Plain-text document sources
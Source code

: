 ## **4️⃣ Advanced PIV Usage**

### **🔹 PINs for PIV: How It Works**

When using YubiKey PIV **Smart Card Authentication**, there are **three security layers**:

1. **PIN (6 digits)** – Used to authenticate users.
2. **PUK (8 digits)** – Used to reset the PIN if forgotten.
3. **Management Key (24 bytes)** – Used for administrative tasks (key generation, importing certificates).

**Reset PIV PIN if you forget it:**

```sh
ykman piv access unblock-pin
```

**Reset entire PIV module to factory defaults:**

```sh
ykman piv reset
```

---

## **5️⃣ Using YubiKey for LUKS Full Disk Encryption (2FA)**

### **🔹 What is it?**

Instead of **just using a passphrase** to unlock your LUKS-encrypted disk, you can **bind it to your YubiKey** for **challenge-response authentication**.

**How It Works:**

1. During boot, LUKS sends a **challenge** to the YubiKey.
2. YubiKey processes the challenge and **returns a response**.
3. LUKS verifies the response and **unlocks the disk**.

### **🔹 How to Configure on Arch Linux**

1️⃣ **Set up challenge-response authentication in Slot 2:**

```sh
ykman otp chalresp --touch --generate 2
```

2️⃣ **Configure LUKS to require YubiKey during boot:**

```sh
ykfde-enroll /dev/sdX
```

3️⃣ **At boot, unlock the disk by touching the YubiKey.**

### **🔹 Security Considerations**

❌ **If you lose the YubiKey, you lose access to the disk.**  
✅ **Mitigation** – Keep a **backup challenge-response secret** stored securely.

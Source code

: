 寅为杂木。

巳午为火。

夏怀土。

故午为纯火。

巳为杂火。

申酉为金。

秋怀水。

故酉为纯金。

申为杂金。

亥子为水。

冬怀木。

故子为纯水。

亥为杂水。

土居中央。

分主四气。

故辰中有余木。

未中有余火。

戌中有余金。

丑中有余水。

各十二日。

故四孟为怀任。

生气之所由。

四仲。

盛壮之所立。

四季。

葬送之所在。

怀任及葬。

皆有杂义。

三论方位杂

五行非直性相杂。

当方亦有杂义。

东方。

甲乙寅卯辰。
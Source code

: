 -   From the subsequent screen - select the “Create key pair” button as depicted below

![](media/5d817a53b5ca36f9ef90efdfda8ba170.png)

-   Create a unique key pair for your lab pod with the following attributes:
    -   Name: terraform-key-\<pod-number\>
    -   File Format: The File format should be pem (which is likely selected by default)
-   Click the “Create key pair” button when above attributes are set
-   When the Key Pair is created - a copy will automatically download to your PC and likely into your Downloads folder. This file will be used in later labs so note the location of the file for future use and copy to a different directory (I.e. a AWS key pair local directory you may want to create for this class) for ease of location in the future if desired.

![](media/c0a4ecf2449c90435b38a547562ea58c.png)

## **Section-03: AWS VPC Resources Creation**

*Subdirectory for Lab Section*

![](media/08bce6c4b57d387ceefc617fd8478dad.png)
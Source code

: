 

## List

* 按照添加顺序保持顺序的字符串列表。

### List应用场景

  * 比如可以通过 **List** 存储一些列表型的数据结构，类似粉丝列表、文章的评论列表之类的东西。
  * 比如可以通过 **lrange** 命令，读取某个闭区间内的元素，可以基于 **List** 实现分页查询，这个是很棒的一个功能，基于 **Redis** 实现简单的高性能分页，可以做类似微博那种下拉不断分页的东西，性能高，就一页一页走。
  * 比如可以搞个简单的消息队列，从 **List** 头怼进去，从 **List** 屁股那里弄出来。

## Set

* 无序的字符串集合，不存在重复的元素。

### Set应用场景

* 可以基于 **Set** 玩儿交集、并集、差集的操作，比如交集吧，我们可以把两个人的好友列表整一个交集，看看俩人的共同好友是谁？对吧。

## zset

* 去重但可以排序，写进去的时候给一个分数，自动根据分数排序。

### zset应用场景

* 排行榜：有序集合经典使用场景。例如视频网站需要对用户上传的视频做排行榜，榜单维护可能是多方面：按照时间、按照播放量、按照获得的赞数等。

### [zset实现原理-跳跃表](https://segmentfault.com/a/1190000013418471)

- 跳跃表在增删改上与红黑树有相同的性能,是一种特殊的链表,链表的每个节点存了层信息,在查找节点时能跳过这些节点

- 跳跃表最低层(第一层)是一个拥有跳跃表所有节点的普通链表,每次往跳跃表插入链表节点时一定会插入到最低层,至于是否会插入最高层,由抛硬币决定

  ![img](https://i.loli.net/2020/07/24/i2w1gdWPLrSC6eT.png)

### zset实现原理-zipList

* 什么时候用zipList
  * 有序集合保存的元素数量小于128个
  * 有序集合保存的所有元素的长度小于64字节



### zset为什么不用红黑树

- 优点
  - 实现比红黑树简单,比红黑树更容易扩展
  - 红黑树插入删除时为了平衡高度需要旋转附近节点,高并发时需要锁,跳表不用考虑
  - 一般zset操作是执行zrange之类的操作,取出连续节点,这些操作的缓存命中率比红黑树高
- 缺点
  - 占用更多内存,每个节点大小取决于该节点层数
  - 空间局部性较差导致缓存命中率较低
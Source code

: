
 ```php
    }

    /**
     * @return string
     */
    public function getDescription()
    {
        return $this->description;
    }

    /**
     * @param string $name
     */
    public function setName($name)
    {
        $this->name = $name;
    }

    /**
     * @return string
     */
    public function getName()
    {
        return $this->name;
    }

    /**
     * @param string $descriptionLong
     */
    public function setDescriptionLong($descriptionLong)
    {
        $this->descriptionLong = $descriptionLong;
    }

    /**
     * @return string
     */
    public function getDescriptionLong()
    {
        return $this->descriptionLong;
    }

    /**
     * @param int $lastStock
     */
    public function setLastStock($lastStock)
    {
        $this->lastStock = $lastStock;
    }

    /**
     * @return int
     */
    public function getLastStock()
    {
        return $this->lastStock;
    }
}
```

* What is required
Retype the records above from the very first line down to the line with "2. YubiKey processes", keeping both of those lines. Include nothing beyond them.

* Solution to this problem
Source code

: ## **4️⃣ Advanced PIV Usage**

### **🔹 PINs for PIV: How It Works**

When using YubiKey PIV **Smart Card Authentication**, there are **three security layers**:

1. **PIN (6 digits)** – Used to authenticate users.
2. **PUK (8 digits)** – Used to reset the PIN if forgotten.
3. **Management Key (24 bytes)** – Used for administrative tasks (key generation, importing certificates).

**Reset PIV PIN if you forget it:**

```sh
ykman piv access unblock-pin
```

**Reset entire PIV module to factory defaults:**

```sh
ykman piv reset
```

---

## **5️⃣ Using YubiKey for LUKS Full Disk Encryption (2FA)**

### **🔹 What is it?**

Instead of **just using a passphrase** to unlock your LUKS-encrypted disk, you can **bind it to your YubiKey** for **challenge-response authentication**.

**How It Works:**

1. During boot, LUKS sends a **challenge** to the YubiKey.
2. YubiKey processes the challenge and **returns a response**.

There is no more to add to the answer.